#### What is being asked:
The answer must be a single number: how many lines in the entries below contain the word "openid".

Dataset entries
»»
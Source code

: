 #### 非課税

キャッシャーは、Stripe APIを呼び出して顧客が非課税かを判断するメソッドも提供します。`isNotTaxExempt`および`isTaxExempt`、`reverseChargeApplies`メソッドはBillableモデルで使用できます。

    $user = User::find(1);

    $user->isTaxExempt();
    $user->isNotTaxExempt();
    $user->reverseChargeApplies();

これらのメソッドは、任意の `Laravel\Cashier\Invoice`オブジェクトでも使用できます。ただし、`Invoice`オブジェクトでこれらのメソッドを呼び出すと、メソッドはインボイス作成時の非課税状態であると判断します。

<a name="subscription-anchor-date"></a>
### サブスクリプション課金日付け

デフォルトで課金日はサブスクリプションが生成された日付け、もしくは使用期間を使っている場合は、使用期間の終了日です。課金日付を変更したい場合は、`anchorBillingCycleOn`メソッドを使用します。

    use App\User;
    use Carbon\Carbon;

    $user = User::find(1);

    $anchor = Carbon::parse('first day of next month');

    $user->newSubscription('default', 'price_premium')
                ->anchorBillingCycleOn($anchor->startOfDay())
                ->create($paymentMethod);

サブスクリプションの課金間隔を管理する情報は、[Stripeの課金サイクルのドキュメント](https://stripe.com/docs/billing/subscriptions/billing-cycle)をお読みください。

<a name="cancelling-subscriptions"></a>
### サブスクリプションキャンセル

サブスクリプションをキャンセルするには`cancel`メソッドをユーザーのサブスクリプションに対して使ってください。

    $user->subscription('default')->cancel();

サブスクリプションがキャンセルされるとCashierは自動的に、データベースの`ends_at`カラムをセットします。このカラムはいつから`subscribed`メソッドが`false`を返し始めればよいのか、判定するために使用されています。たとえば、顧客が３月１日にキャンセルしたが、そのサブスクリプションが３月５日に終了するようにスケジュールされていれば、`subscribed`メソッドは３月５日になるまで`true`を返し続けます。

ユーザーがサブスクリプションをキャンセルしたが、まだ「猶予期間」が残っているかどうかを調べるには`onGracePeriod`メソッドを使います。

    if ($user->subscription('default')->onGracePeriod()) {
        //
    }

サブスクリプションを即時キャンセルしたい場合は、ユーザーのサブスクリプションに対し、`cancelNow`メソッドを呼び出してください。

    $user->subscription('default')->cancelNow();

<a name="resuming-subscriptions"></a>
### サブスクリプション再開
««
»»
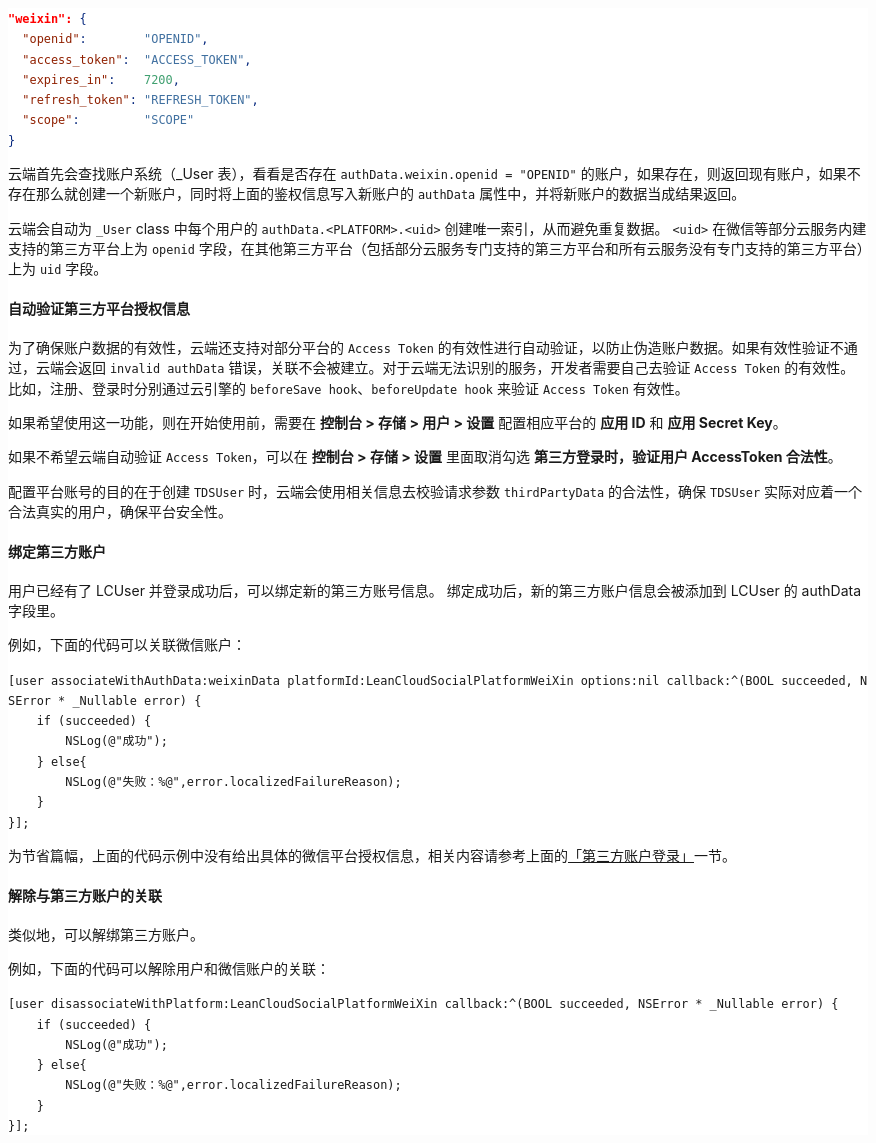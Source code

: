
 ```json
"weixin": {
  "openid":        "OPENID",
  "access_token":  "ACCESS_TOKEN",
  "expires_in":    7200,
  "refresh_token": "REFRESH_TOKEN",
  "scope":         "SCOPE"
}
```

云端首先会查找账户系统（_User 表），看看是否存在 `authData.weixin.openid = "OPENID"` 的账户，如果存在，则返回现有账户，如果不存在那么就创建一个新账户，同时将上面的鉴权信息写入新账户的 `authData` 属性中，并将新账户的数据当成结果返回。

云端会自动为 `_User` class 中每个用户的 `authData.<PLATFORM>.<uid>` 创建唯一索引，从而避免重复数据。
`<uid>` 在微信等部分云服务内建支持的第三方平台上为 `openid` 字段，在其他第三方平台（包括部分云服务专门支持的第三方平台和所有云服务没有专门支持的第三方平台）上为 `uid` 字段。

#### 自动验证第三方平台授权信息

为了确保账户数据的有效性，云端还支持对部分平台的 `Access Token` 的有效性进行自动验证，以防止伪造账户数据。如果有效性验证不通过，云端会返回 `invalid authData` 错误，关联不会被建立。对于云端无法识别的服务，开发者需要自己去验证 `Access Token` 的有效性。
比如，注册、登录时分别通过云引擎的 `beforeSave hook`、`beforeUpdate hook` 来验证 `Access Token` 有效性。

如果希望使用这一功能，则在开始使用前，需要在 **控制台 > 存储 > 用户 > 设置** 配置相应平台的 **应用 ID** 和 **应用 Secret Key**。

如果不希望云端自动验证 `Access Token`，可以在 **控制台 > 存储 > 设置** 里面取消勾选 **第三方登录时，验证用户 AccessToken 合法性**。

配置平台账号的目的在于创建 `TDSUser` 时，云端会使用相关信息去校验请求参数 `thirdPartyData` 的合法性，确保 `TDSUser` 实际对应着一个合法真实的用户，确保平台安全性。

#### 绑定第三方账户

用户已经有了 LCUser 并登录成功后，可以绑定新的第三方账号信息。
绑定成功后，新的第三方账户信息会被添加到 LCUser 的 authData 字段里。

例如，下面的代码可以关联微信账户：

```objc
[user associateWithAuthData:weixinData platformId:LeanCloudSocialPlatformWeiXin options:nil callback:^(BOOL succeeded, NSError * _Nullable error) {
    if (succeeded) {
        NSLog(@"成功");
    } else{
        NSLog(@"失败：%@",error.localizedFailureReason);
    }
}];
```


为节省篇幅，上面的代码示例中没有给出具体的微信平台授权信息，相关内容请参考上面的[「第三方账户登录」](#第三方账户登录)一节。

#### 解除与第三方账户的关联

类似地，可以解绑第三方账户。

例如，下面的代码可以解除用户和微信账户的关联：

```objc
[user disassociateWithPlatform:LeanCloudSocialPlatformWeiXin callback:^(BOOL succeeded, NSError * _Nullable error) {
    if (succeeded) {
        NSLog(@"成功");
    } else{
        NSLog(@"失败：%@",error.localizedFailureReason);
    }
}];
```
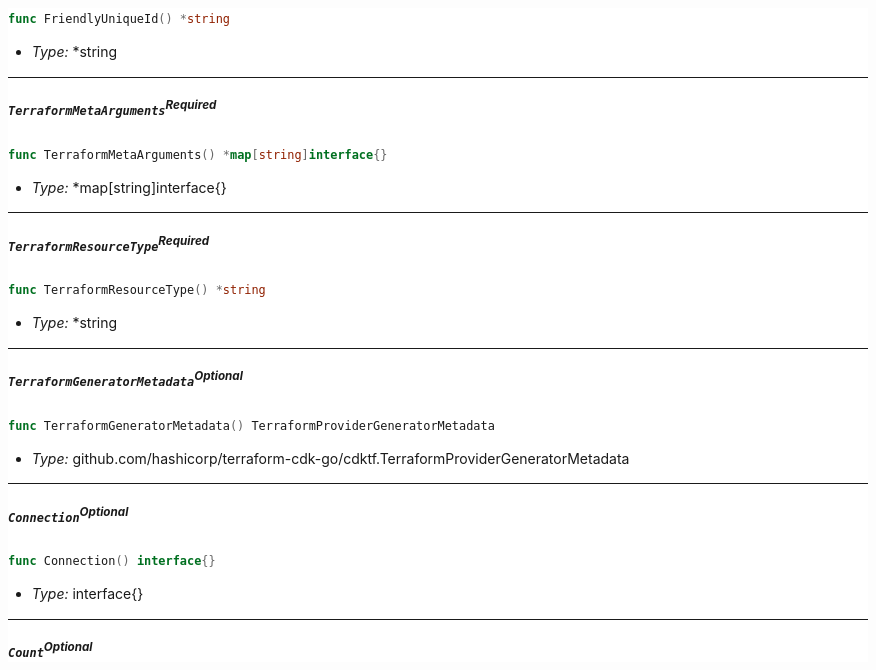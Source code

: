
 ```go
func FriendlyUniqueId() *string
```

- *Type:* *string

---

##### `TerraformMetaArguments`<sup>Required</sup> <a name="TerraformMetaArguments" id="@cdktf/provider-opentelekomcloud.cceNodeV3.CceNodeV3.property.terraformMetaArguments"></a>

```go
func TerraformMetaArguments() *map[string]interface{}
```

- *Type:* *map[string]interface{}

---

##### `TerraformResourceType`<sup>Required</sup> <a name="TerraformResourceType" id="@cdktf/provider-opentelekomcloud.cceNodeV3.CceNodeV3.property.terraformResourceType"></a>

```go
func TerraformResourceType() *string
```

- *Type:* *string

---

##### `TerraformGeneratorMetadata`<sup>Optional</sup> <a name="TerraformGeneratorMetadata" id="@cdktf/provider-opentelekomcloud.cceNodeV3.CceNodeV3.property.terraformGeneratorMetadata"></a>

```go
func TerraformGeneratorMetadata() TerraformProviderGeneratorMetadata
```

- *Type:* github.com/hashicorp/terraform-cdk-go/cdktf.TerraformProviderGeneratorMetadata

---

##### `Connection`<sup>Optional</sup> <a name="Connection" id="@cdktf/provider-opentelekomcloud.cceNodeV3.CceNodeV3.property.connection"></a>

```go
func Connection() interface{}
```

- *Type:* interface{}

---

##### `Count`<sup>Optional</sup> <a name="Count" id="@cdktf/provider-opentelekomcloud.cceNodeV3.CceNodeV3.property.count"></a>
««
#### Problem solution:
3